Chuck Schumer Appears to Be Scared of a Primary Challenge From the Left (Good!)
Politics

For more than a year now, rumors have swirled that Congresswoman Alexandria Ocasio-Cortez is gearing up to primary Senate Majority Leader Chuck Schumer. She hasn’t exactly contested these rumors—part of a strategy, it seems, to keep Schumer worried that he’ll lose his seat to a young leftist candidate, if not Ocasio-Cortez herself.
So far, it appears to be working: According to a Sunday report from the New York Times, Schumer has gone to some trouble to meet with grassroots organizers and would-be Ocasio-Cortez voters in recent months, in an apparent attempt to shield himself from the possibility of a primary challenge.
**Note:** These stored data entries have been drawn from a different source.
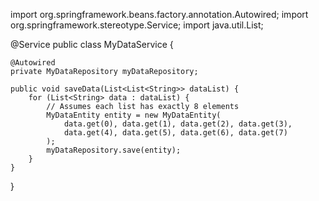 import org.springframework.beans.factory.annotation.Autowired;
import org.springframework.stereotype.Service;
import java.util.List;

@Service
public class MyDataService {

    @Autowired
    private MyDataRepository myDataRepository;

    public void saveData(List<List<String>> dataList) {
        for (List<String> data : dataList) {
            // Assumes each list has exactly 8 elements
            MyDataEntity entity = new MyDataEntity(
                data.get(0), data.get(1), data.get(2), data.get(3),
                data.get(4), data.get(5), data.get(6), data.get(7)
            );
            myDataRepository.save(entity);
        }
    }
}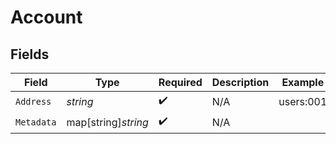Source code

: # Account


## Fields

| Field               | Type                | Required            | Description         | Example             |
| ------------------- | ------------------- | ------------------- | ------------------- | ------------------- |
| `Address`           | *string*            | :heavy_check_mark:  | N/A                 | users:001           |
| `Metadata`          | map[string]*string* | :heavy_check_mark:  | N/A                 |                     |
In January, Schumer met with housing rights activists in New York, and reassured them he was talking to members of Congress like Ocasio-Cortez, Bernie Sanders, and Ilhan Omar, a move that not-so-subtly aligns him with the progressive wing of the party.
The policies he’s supported as of late are also noticeably to the left of where Schumer was a few years ago. In December, when then-president-elect Biden was asked about his position on student debt cancellation, Schumer encouraged him to forgive up to $50,000 of debt rather than the $10,000 he said he originally supported. He also pushed Biden enact this policy as part of an executive order—something Biden has expressed uncertainty about—as opposed to leaving it to Congress.